**WHAT IS BEING ASKED**.
Check each line of the records for "theoremstyle"; collect those that have it.

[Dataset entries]
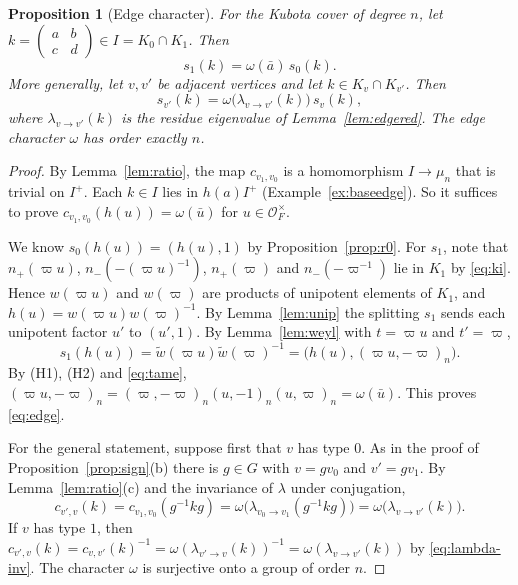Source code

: \documentclass[12pt,letterpaper]{article}
\numberwithin{equation}{section}
\newtheorem{proposition}[theorem]{Proposition}
\theoremstyle{definition}
\theoremstyle{remark}
\newcommand{\OO}{\mathcal O_F}
\newcommand{\np}{n_{+}}
\newcommand{\nm}{n_{-}}
\newcommand{\sm}[4]{\left(\begin{smallmatrix}#1&#2\\#3&#4\end{smallmatrix}\right)}
\begin{document}
\begin{proposition}[Edge character]\label{prop:edge}
For the Kubota cover of degree $n$, let $k=\sm abcd\in I=K_0\cap K_1$. Then
\begin{equation}\label{eq:edge}
 s_1(k)=\omega(\bar a)\,s_0(k).
\end{equation}
More generally, let $v,v'$ be adjacent vertices and let $k\in K_v\cap K_{v'}$. Then
\begin{equation}\label{eq:edgegen}
 s_{v'}(k)=\omega\bigl(\lambda_{v\to v'}(k)\bigr)\,s_v(k),
\end{equation}
where $\lambda_{v\to v'}(k)$ is the residue eigenvalue of Lemma~\ref{lem:edgered}. The edge character $\omega$ has order exactly $n$.
\end{proposition}
\begin{proof}
By Lemma~\ref{lem:ratio}, the map $c_{v_1,v_0}$ is a homomorphism $I\to\mu_n$ that is trivial on $I^+$. Each $k\in I$ lies in $h(a)I^+$ (Example~\ref{ex:baseedge}). So it suffices to prove $c_{v_1,v_0}(h(u))=\omega(\bar u)$ for $u\in\OO^\times$.

We know $s_0(h(u))=(h(u),1)$ by Proposition~\ref{prop:r0}. For $s_1$, note that $\np(\varpi u)$, $\nm(-(\varpi u)^{-1})$, $\np(\varpi)$ and $\nm(-\varpi^{-1})$ lie in $K_1$ by \eqref{eq:ki}. Hence $w(\varpi u)$ and $w(\varpi)$ are products of unipotent elements of $K_1$, and $h(u)=w(\varpi u)w(\varpi)^{-1}$. By Lemma~\ref{lem:unip} the splitting $s_1$ sends each unipotent factor $u'$ to $(u',1)$. By Lemma~\ref{lem:weyl} with $t=\varpi u$ and $t'=\varpi$,
\[
 s_1(h(u))=\widetilde w(\varpi u)\widetilde w(\varpi)^{-1}
 =\bigl(h(u),(\varpi u,-\varpi)_n\bigr).
\]
By (H1), (H2) and \eqref{eq:tame}, $(\varpi u,-\varpi)_n=(\varpi,-\varpi)_n(u,-1)_n(u,\varpi)_n=\omega(\bar u)$. This proves \eqref{eq:edge}.

For the general statement, suppose first that $v$ has type $0$. As in the proof of Proposition~\ref{prop:sign}(b) there is $g\in G$ with $v=gv_0$ and $v'=gv_1$. By Lemma~\ref{lem:ratio}(c) and the invariance of $\lambda$ under conjugation,
\[
 c_{v',v}(k)=c_{v_1,v_0}(g^{-1}kg)=\omega\bigl(\lambda_{v_0\to v_1}(g^{-1}kg)\bigr)=\omega\bigl(\lambda_{v\to v'}(k)\bigr).
\]
If $v$ has type $1$, then $c_{v',v}(k)=c_{v,v'}(k)^{-1}=\omega(\lambda_{v'\to v}(k))^{-1}=\omega(\lambda_{v\to v'}(k))$ by \eqref{eq:lambda-inv}. The character $\omega$ is surjective onto a group of order $n$.
\end{proof}
\end{document}
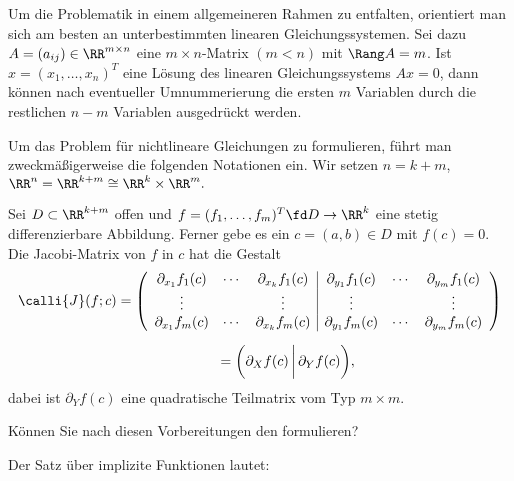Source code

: Um die Problematik in einem allgemeineren Rahmen zu entfalten,   
orientiert man sich am besten an unterbestimmten 
linearen Gleichungssystemen. Sei dazu $A=(a_{ij})\in \RR^{m\times n}$ 
eine $m\times n$-Matrix $(m<n)$ mit $\Rang A =m$. 
Ist $x=(x_1,\ldots,x_n)^T$ eine Lösung des linearen Gleichungssystems 
$Ax=0$, dann können nach eventueller Umnummerierung die ersten $m$ Variablen 
durch die restlichen $n-m$ Variablen ausgedrückt werden. 

Um das Problem für nichtlineare Gleichungen zu formulieren, führt 
man zweckmäßigerweise die folgenden Notationen ein. 
Wir setzen $n=k+m$, $\RR^n =\RR^{k+m} \cong \RR^k \times \RR^m.$ 

Sei $D\subset \RR^{k+m}$ offen und 
$f =(f_1,\ldots,f_m)^T \fd D\to\RR^k$ eine stetig differenzierbare 
Abbildung. Ferner gebe es ein $c =(a,b) \in D$ mit $f(c)=0$. 
Die Jacobi-Matrix von $f$ in $c$ hat die Gestalt
\begin{gather}
  \calli{J}(f;c) =
  \left( \begin{array}{ccc|ccc}
      \partial_{x_1} f_1 (c ) &\cdots& \partial_{x_k} f_1 (c) &   
      \partial_{y_1} f_1 (c ) &\cdots& \partial_{y_m} f_1 (c) \\
      \vdots & & \vdots & \vdots &  & \vdots \\
      \partial_{x_1} f_m (c ) &\cdots& \partial_{x_k} f_m (c) &   
      \partial_{y_1} f_m (c ) &\cdots& \partial_{y_m} f_m (c) 
    \end{array} \right)  \notag \\[2mm]
  \rule{1.3cm}{0cm}= 
  \bigg( \partial_X f(c) \, \bigg| \,\partial_Y f(c) \bigg), \notag
\end{gather}
dabei ist $\partial_Y f(c)$ eine quadratische Teilmatrix 
vom Typ $m\times m$.

\begin{frage}
  Können Sie nach diesen Vorbereitungen den 
   formulieren?
\end{frage}

\begin{antwort}
  Der Satz über implizite Funktionen lautet: 

  \medskip\noindent
\end{antwort}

**OUTPUT BELOW**.
\theoremstyle{definition}
\theoremstyle{remark}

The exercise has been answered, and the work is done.